-- Exercise prompt --
Would you return the lines between the one holding "每个 Ingestor 接收到的日志流都会在内存中逐渐构建成一组许多块(chuncks)，并在可配置的时间间隔内刷新到后端存储。" and the one holding "如果Ingestor进程崩溃", inclusive, and only those, exactly as they stand in the listing below?

-- Input data --
-=-=-

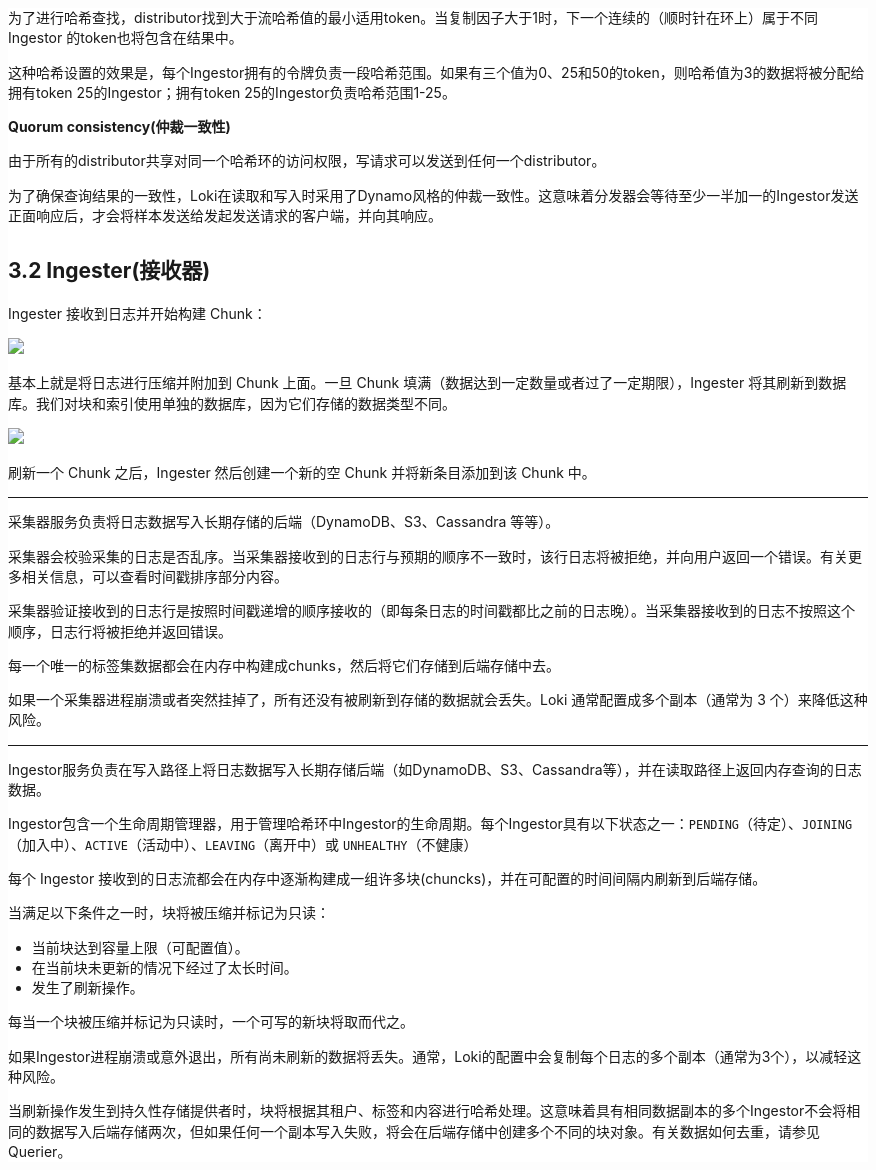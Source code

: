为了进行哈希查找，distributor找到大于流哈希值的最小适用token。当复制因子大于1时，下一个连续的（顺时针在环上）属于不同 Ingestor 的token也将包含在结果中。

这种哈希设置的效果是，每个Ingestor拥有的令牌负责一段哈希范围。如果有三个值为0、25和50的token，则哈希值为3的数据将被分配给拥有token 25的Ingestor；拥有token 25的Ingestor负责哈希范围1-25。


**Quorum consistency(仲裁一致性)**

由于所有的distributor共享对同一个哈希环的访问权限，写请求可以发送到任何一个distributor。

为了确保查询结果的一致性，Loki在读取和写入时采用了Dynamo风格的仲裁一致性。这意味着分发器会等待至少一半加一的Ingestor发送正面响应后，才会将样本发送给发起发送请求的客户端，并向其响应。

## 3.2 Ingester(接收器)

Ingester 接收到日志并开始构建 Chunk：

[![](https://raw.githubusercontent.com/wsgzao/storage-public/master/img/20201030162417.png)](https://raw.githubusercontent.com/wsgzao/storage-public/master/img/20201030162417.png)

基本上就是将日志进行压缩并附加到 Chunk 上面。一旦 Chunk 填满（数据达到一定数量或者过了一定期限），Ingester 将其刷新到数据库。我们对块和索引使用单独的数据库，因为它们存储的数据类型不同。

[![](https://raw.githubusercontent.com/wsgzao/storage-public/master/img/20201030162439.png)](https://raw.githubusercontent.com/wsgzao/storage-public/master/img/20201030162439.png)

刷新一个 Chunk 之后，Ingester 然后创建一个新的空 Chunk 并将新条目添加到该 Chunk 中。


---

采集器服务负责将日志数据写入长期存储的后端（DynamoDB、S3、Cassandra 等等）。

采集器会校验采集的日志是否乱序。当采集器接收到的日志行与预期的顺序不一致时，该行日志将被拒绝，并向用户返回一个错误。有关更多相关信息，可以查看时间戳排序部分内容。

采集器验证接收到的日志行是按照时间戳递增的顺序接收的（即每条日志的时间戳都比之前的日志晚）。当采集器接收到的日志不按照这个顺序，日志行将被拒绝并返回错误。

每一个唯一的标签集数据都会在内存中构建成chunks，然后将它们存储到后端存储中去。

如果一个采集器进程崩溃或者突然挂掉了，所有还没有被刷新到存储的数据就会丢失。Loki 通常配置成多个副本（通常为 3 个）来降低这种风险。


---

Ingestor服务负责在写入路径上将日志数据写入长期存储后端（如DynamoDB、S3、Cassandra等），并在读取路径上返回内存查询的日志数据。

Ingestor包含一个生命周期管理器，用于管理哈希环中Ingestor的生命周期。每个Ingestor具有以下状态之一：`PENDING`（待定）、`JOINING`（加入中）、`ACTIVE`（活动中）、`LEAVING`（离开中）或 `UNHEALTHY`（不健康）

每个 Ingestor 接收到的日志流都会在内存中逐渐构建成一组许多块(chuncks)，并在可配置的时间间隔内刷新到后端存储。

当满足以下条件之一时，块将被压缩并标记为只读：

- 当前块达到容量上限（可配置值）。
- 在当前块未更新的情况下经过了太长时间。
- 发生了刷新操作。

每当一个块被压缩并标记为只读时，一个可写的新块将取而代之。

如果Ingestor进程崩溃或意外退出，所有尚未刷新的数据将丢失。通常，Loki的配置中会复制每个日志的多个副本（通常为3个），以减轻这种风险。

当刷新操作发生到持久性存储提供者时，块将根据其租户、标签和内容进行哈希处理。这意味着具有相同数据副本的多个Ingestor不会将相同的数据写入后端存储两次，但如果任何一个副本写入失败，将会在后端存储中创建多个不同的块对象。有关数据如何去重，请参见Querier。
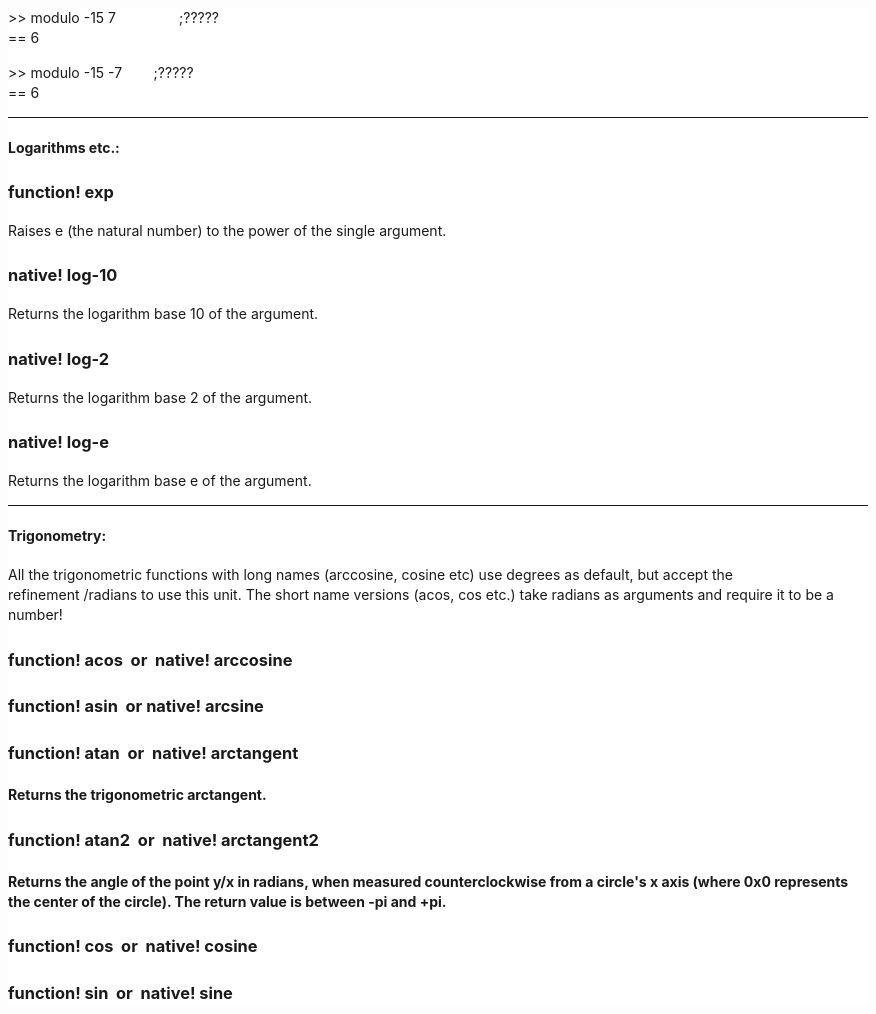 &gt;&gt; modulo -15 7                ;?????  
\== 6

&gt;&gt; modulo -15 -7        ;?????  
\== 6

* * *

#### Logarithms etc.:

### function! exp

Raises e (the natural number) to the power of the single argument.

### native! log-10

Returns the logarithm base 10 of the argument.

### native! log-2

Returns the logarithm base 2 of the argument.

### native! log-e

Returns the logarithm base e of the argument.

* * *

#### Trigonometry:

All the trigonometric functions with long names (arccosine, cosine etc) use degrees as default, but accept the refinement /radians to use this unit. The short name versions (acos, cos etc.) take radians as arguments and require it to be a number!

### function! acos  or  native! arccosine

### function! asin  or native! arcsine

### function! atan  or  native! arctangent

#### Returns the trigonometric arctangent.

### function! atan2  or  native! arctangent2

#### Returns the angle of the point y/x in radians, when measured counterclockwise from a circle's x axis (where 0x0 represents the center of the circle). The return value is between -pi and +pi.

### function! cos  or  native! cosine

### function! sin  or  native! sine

-=-=-

-- Exercise answer --
每个 Ingestor 接收到的日志流都会在内存中逐渐构建成一组许多块(chuncks)，并在可配置的时间间隔内刷新到后端存储。

当满足以下条件之一时，块将被压缩并标记为只读：

- 当前块达到容量上限（可配置值）。
- 在当前块未更新的情况下经过了太长时间。
- 发生了刷新操作。

每当一个块被压缩并标记为只读时，一个可写的新块将取而代之。

如果Ingestor进程崩溃或意外退出，所有尚未刷新的数据将丢失。通常，Loki的配置中会复制每个日志的多个副本（通常为3个），以减轻这种风险。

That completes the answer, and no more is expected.